WHAT YOU WILL DO – Please repeat, unchanged, the lines at the top of the listing below, ending with the one that has "### Interfaces".
-=-=-
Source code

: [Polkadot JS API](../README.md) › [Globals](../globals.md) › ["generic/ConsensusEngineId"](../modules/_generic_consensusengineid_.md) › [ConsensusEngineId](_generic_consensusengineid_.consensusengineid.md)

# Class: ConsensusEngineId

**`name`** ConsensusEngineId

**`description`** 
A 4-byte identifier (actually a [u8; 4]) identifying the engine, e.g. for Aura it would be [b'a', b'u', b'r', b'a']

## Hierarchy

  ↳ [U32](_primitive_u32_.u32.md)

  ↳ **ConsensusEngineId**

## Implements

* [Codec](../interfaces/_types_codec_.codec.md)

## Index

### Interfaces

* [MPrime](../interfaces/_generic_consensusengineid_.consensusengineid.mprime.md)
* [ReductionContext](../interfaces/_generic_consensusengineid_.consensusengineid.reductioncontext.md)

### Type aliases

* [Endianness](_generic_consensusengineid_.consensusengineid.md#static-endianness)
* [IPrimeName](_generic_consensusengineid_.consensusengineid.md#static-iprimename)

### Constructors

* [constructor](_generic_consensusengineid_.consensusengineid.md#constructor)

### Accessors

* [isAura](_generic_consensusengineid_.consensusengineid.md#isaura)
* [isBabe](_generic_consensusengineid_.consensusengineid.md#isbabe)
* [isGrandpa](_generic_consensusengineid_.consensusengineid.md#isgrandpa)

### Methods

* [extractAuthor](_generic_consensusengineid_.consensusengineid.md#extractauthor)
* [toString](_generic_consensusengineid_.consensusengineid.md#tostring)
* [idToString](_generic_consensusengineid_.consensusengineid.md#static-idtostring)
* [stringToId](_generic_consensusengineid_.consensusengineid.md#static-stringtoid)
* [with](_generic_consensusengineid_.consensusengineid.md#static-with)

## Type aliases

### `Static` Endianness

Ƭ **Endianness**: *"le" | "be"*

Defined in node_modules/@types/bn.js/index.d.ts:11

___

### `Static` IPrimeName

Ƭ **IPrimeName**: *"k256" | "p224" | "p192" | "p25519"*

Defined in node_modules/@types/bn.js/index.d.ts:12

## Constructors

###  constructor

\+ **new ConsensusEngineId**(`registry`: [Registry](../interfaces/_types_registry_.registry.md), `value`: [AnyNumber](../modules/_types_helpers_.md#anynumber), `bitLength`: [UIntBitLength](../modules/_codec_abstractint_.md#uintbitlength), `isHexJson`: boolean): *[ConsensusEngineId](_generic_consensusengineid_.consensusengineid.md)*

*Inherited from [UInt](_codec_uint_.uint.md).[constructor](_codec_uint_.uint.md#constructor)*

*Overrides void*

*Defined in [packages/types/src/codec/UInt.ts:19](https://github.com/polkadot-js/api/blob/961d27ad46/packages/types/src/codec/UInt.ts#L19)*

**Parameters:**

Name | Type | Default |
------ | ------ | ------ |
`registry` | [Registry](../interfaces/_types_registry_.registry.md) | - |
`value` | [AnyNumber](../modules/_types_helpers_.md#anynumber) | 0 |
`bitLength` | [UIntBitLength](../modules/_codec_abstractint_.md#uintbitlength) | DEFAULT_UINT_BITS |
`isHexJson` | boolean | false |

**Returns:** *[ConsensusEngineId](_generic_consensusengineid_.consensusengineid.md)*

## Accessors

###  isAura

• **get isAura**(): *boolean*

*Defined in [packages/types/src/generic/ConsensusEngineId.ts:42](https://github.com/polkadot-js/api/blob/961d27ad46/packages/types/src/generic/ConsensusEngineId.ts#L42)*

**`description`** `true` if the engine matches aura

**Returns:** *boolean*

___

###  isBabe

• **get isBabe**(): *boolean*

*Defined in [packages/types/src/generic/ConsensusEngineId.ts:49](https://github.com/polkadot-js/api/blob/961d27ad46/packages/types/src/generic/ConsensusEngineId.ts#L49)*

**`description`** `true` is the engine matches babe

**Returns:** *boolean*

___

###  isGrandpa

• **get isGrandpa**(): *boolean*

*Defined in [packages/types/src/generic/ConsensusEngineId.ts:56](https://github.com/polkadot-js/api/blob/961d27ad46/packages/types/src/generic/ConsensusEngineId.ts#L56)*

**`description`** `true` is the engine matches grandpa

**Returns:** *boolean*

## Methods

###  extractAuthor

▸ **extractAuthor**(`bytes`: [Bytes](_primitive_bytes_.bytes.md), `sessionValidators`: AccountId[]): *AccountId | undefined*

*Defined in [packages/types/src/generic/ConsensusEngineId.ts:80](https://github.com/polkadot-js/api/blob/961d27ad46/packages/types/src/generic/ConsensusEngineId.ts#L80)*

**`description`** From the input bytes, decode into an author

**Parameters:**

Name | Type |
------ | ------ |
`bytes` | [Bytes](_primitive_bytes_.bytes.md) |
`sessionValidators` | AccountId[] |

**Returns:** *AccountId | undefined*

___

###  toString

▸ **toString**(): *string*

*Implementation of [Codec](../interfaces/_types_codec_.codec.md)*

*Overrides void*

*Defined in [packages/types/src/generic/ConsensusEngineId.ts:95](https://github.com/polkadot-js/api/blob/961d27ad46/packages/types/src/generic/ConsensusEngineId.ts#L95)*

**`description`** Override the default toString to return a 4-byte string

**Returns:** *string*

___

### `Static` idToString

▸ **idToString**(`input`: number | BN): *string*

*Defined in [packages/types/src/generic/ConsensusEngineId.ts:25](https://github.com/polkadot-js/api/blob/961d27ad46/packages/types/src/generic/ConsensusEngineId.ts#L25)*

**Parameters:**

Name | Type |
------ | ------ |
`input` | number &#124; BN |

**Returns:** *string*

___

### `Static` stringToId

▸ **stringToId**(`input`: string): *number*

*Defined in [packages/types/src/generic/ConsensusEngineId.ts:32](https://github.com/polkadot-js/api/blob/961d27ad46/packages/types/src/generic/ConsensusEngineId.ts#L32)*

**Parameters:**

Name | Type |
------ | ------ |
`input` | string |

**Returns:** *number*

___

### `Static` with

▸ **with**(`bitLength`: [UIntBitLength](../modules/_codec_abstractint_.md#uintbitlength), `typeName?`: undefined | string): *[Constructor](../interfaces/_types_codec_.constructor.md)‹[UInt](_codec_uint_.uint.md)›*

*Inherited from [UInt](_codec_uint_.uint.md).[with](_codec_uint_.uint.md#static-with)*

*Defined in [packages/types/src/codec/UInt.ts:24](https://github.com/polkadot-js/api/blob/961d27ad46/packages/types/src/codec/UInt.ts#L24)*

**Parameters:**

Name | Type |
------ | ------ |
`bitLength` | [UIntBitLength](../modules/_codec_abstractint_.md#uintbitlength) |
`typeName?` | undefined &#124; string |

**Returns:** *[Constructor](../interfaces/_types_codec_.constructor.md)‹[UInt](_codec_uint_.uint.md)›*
-=-=-
ANSWER BOX –
Source code

: [Polkadot JS API](../README.md) › [Globals](../globals.md) › ["generic/ConsensusEngineId"](../modules/_generic_consensusengineid_.md) › [ConsensusEngineId](_generic_consensusengineid_.consensusengineid.md)

# Class: ConsensusEngineId

**`name`** ConsensusEngineId

**`description`** 
A 4-byte identifier (actually a [u8; 4]) identifying the engine, e.g. for Aura it would be [b'a', b'u', b'r', b'a']

## Hierarchy

  ↳ [U32](_primitive_u32_.u32.md)

  ↳ **ConsensusEngineId**

## Implements

* [Codec](../interfaces/_types_codec_.codec.md)

## Index

### Interfaces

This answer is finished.